E-Cigarettes are twice as likely to help smokers quit than gum and patches, a claim made in a major new study just released in the New England Medical Journal. While this information is not necessarily news to millions of vapers around the world who have used this technology to end combustible Tobacco dependence, this study has hit American headlines like nothing before it.
About the Study
During the UK based study, they randomly assigned adults attending U.K. National Health Service stop-smoking services to either nicotine-replacement products of their choice, including product combinations, provided for up to 3 months, or an e-cigarette starter pack (a second-generation refillable e-cigarette with one bottle of nicotine e-liquid [18 mg per milliliter]), with a recommendation to purchase further e-liquids of the flavor and strength of their choice.

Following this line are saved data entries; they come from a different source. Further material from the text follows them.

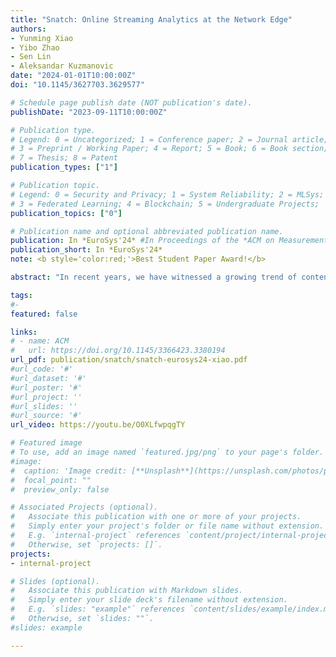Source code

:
 ```yaml
---
title: "Snatch: Online Streaming Analytics at the Network Edge"
authors:
- Yunming Xiao
- Yibo Zhao
- Sen Lin
- Aleksandar Kuzmanovic
date: "2024-01-01T10:00:00Z"
doi: "10.1145/3627703.3629577"

# Schedule page publish date (NOT publication's date).
publishDate: "2023-09-11T10:00:00Z"

# Publication type.
# Legend: 0 = Uncategorized; 1 = Conference paper; 2 = Journal article;
# 3 = Preprint / Working Paper; 4 = Report; 5 = Book; 6 = Book section;
# 7 = Thesis; 8 = Patent
publication_types: ["1"]

# Publication topic.
# Legend: 0 = Security and Privacy; 1 = System Reliability; 2 = MLSys; 
# 3 = Federated Learning; 4 = Blockchain; 5 = Undergraduate Projects;  6 = Uncategorized; 
publication_topics: ["0"]

# Publication name and optional abbreviated publication name.
publication: In *EuroSys'24* #In Proceedings of the *ACM on Measurement and Analysis of Computing Systems* 
publication_short: In *EuroSys'24*
note: <b style='color:red;'>Best Student Paper Award!</b>

abstract: "In recent years, we have witnessed a growing trend of content hyper-giants deploying server infrastructure and services close to end-users, in “eyeball” networks. Still, one of the services that remained largely unaffected by this trend is online streaming analytics. This is despite the fact that most of the “big data” is received in real time and is most valuable at the time of arrival. The inability to process requests at the network edge is caused by a common setting where user profiles, necessary for analytics, are stored deep in the data center backends. This setting also carries privacy concerns as such user profiles are individually identifiable, yet the users are almost blind to what data is associated with their identities and how the data is analyzed. In this paper, we revise this arrangement, and plant encrypted semantic cookies at the user end. Without altering any of the existing protocols, this enables capturing and analytically pre-processing user requests soon after they are generated, at edge ISPs or content providers’ off-nets. In addition, it ensures user anonymity perseverance during the analytics. We design and implement Snatch, a QUIC-based streaming analytics prototype, and demonstrate that it speeds up user analytics by up to 200x, and by 10-30x in the common case. "

tags:
#- 
featured: false

links:
# - name: ACM
#   url: https://doi.org/10.1145/3366423.3380194
url_pdf: publication/snatch/snatch-eurosys24-xiao.pdf
#url_code: '#'
#url_dataset: '#'
#url_poster: '#'
#url_project: ''
#url_slides: ''
#url_source: '#'
url_video: https://youtu.be/O0XLfwpqgTY

# Featured image
# To use, add an image named `featured.jpg/png` to your page's folder. 
#image:
#  caption: 'Image credit: [**Unsplash**](https://unsplash.com/photos/pLCdAaMFLTE)'
#  focal_point: ""
#  preview_only: false

# Associated Projects (optional).
#   Associate this publication with one or more of your projects.
#   Simply enter your project's folder or file name without extension.
#   E.g. `internal-project` references `content/project/internal-project/index.md`.
#   Otherwise, set `projects: []`.
projects:
- internal-project

# Slides (optional).
#   Associate this publication with Markdown slides.
#   Simply enter your slide deck's filename without extension.
#   E.g. `slides: "example"` references `content/slides/example/index.md`.
#   Otherwise, set `slides: ""`.
#slides: example

---
```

Treatment included weekly behavioral support for at least 4 weeks. The primary outcome was sustained abstinence for 1 year, which was validated biochemically at the final visit. Participants who were lost to follow-up or did not provide biochemical validation were considered to not be abstinent. Secondary outcomes included participant-reported treatment usage and respiratory symptoms.

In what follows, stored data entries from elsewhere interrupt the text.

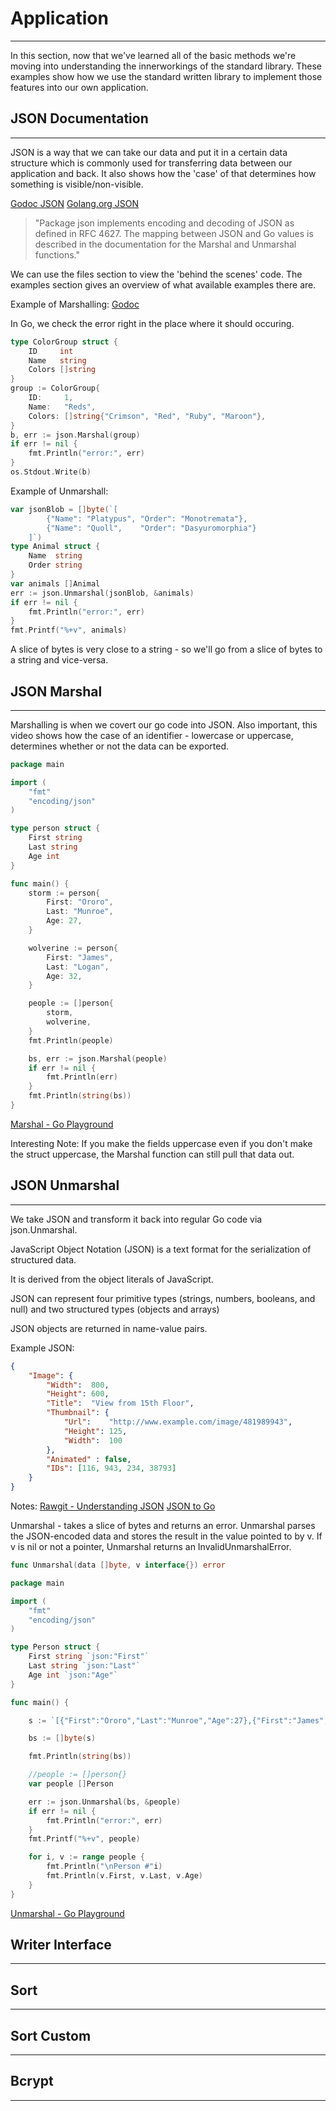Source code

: # Application

---------------

In this section, now that we've learned all of the basic methods we're moving into understanding the innerworkings of the standard library. These examples show how we use the standard written library to implement those features into our own application.

## JSON Documentation

---------------

JSON is a way that we can take our data and put it in a certain data structure which is commonly used for transferring data between our application and back. It also shows how the 'case' of that determines how something is visible/non-visible.

[Godoc JSON](https://godoc.org/encoding/json)
[Golang.org JSON](https://golang.org/pkg/encoding/json/)

>"Package json implements encoding and decoding of JSON as defined in RFC 4627. The mapping between JSON and Go values is described in the documentation for the Marshal and Unmarshal functions."

We can use the files section to view the 'behind the scenes' code. The examples section gives an overview of what available examples there are.

Example of Marshalling: [Godoc](https://godoc.org/encoding/json#example-Marshal)

In Go, we check the error right in the place where it should occuring.

```go
type ColorGroup struct {
    ID     int
    Name   string
    Colors []string
}
group := ColorGroup{
    ID:     1,
    Name:   "Reds",
    Colors: []string{"Crimson", "Red", "Ruby", "Maroon"},
}
b, err := json.Marshal(group)
if err != nil {
    fmt.Println("error:", err)
}
os.Stdout.Write(b)
```

Example of Unmarshall:

```go
var jsonBlob = []byte(`[
        {"Name": "Platypus", "Order": "Monotremata"},
        {"Name": "Quoll",    "Order": "Dasyuromorphia"}
    ]`)
type Animal struct {
    Name  string
    Order string
}
var animals []Animal
err := json.Unmarshal(jsonBlob, &animals)
if err != nil {
    fmt.Println("error:", err)
}
fmt.Printf("%+v", animals)
```

A slice of bytes is very close to a string - so we'll go from a slice of bytes to a string and vice-versa.

## JSON Marshal

---------------

Marshalling is when we covert our go code into JSON. Also important, this video shows how the case of an identifier - lowercase or uppercase, determines whether or not the data can be exported.

```go
package main

import (
    "fmt"
    "encoding/json"
)

type person struct {
    First string
    Last string
    Age int
}

func main() {
    storm := person{
        First: "Ororo",
        Last: "Munroe",
        Age: 27,
    }

    wolverine := person{
        First: "James",
        Last: "Logan",
        Age: 32,
    }

    people := []person{
        storm,
        wolverine,
    }
    fmt.Println(people)

    bs, err := json.Marshal(people)
    if err != nil {
        fmt.Println(err)
    }
    fmt.Println(string(bs))
}

```

[Marshal - Go Playground](https://play.golang.org/p/zt-XiuTu9o)

Interesting Note: If you make the fields uppercase even if you don't make the struct uppercase, the Marshal function can still pull that data out.

## JSON Unmarshal

---------------

We take JSON and transform it back into regular Go code via json.Unmarshal.

JavaScript Object Notation (JSON) is a text format for the serialization of structured data.

It is derived from the object literals of JavaScript.

JSON can represent four primitive types (strings, numbers, booleans, and null) and two structured types (objects and arrays)

JSON objects are returned in name-value pairs.

Example JSON:

```json
{
    "Image": {
        "Width":  800,
        "Height": 600,
        "Title":  "View from 15th Floor",
        "Thumbnail": {
            "Url":    "http://www.example.com/image/481989943",
            "Height": 125,
            "Width":  100
        },
        "Animated" : false,
        "IDs": [116, 943, 234, 38793]
    }
}
```

Notes: [Rawgit - Understanding JSON](https://cdn.rawgit.com/GoesToEleven/golang-web-dev/17e3852d/040_json/README.html)
[JSON to Go](https://mholt.github.io/json-to-go/)

Unmarshal - takes a slice of bytes and returns an error. Unmarshal parses the JSON-encoded data and stores the result in the value pointed to by v. If v is nil or not a pointer, Unmarshal returns an InvalidUnmarshalError.

```go
func Unmarshal(data []byte, v interface{}) error
```

```go
package main

import (
    "fmt"
    "encoding/json"
)

type Person struct {
    First string `json:"First"`
    Last string `json:"Last"`
    Age int `json:"Age"`
}

func main() {

    s := `[{"First":"Ororo","Last":"Munroe","Age":27},{"First":"James","Last":"Logan","Age":32}]`

    bs := []byte(s)

    fmt.Println(string(bs))

    //people := []person{}
    var people []Person

    err := json.Unmarshal(bs, &people)
    if err != nil {
        fmt.Println("error:", err)
    }
    fmt.Printf("%+v", people)

    for i, v := range people {
        fmt.Println("\nPerson #"i)
        fmt.Println(v.First, v.Last, v.Age)
    }
}
```

[Unmarshal - Go Playground](https://play.golang.org/p/TK3REull0h)

## Writer Interface

---------------

## Sort

---------------

## Sort Custom

---------------

## Bcrypt

---------------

RESULTS: A total of 886 participants underwent randomization. The 1-year abstinence rate was 18.0% in the e-cigarette group, as compared with 9.9% in the nicotine-replacement group (relative risk, 1.83; 95% confidence interval [CI], 1.30 to 2.58; P<0.001). Among participants with 1-year abstinence, those in the e-cigarette group were more likely than those in the nicotine-replacement group to use their assigned product at 52 weeks (80% [63 of 79 participants] vs. 9% [4 of 44 participants]). Overall, throat or mouth irritation was reported more frequently in the e-cigarette group (65.3%, vs. 51.2% in the nicotine-replacement group) and nausea more frequently in the nicotine-replacement group (37.9%, vs. 31.3% in the e-cigarette group). The e-cigarette group reported greater declines in the incidence of a cough and phlegm production from baseline to 52 weeks than did the nicotine-replacement group (relative risk for a cough, 0.8; 95% CI, 0.6 to 0.9; relative risk for phlegm, 0.7; 95% CI, 0.6 to 0.9). There were no significant between-group differences in the incidence of wheezing or shortness of breath.

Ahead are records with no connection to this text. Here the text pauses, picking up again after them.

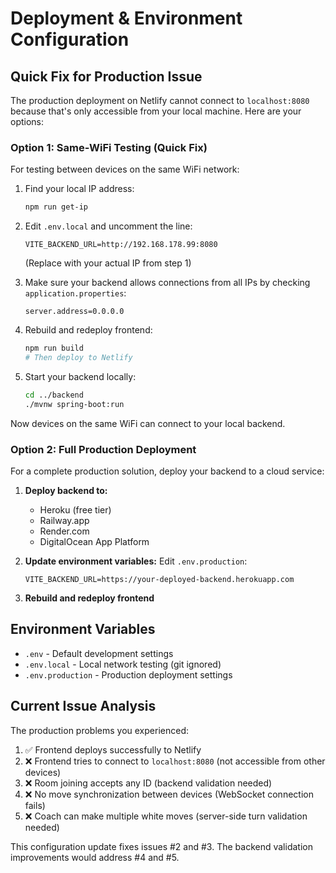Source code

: # Deployment & Environment Configuration

## Quick Fix for Production Issue

The production deployment on Netlify cannot connect to `localhost:8080` because that's only accessible from your local machine. Here are your options:

### Option 1: Same-WiFi Testing (Quick Fix)
For testing between devices on the same WiFi network:

1. Find your local IP address:
   ```bash
   npm run get-ip
   ```

2. Edit `.env.local` and uncomment the line:
   ```
   VITE_BACKEND_URL=http://192.168.178.99:8080
   ```
   (Replace with your actual IP from step 1)

3. Make sure your backend allows connections from all IPs by checking `application.properties`:
   ```
   server.address=0.0.0.0
   ```

4. Rebuild and redeploy frontend:
   ```bash
   npm run build
   # Then deploy to Netlify
   ```

5. Start your backend locally:
   ```bash
   cd ../backend
   ./mvnw spring-boot:run
   ```

Now devices on the same WiFi can connect to your local backend.

### Option 2: Full Production Deployment
For a complete production solution, deploy your backend to a cloud service:

1. **Deploy backend to:**
   - Heroku (free tier)
   - Railway.app
   - Render.com
   - DigitalOcean App Platform

2. **Update environment variables:**
   Edit `.env.production`:
   ```
   VITE_BACKEND_URL=https://your-deployed-backend.herokuapp.com
   ```

3. **Rebuild and redeploy frontend**

## Environment Variables

- `.env` - Default development settings
- `.env.local` - Local network testing (git ignored)
- `.env.production` - Production deployment settings

## Current Issue Analysis

The production problems you experienced:
1. ✅ Frontend deploys successfully to Netlify
2. ❌ Frontend tries to connect to `localhost:8080` (not accessible from other devices)
3. ❌ Room joining accepts any ID (backend validation needed)
4. ❌ No move synchronization between devices (WebSocket connection fails)
5. ❌ Coach can make multiple white moves (server-side turn validation needed)

This configuration update fixes issues #2 and #3. The backend validation improvements would address #4 and #5.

What the study found was, 80% of the e-cigarette group continued to use the product for the entire 52 weeks versus 9& of the Nicotine replacement group. A much higher retention rate was achieved with the vapor products. The main focus of the study, however, showed the rate of abstinence at 1 year confirmed by carbon monoxide levels — favored the e-cigarette group (18% vs. 9.9% in the NRT group).
Our Thoughts
When it comes to the validity of the study, it was funded by the British Government. While attitudes toward vaping in the United States have become prohibitionist and convoluted, our cousins over the pond have a very different attitude. They are focused on the harm reduction aspects to current smokers, whereas that message has been largely lost in alarmist messages about largely fictitious teen epidemic stories and calls for bans from coast to coast.
What makes this study different is not necessarily the content in it but the fact that many US news sources ran it without attempting to create a negative spin. These same outlets a few years ago either ignored the Royal College of Physicians report stating that Vaping was 95% less harmful than smoking or called it premature and lacking long term data (being very kind to those media folks right now who called the largest, most respected body of physicians in the world liars).
With a significant nudge from vaping advocates on the web, in what has been described as a multi-million PR campaign that cost little more than a couple of minutes and short messages to news networks, the story blew up overnight.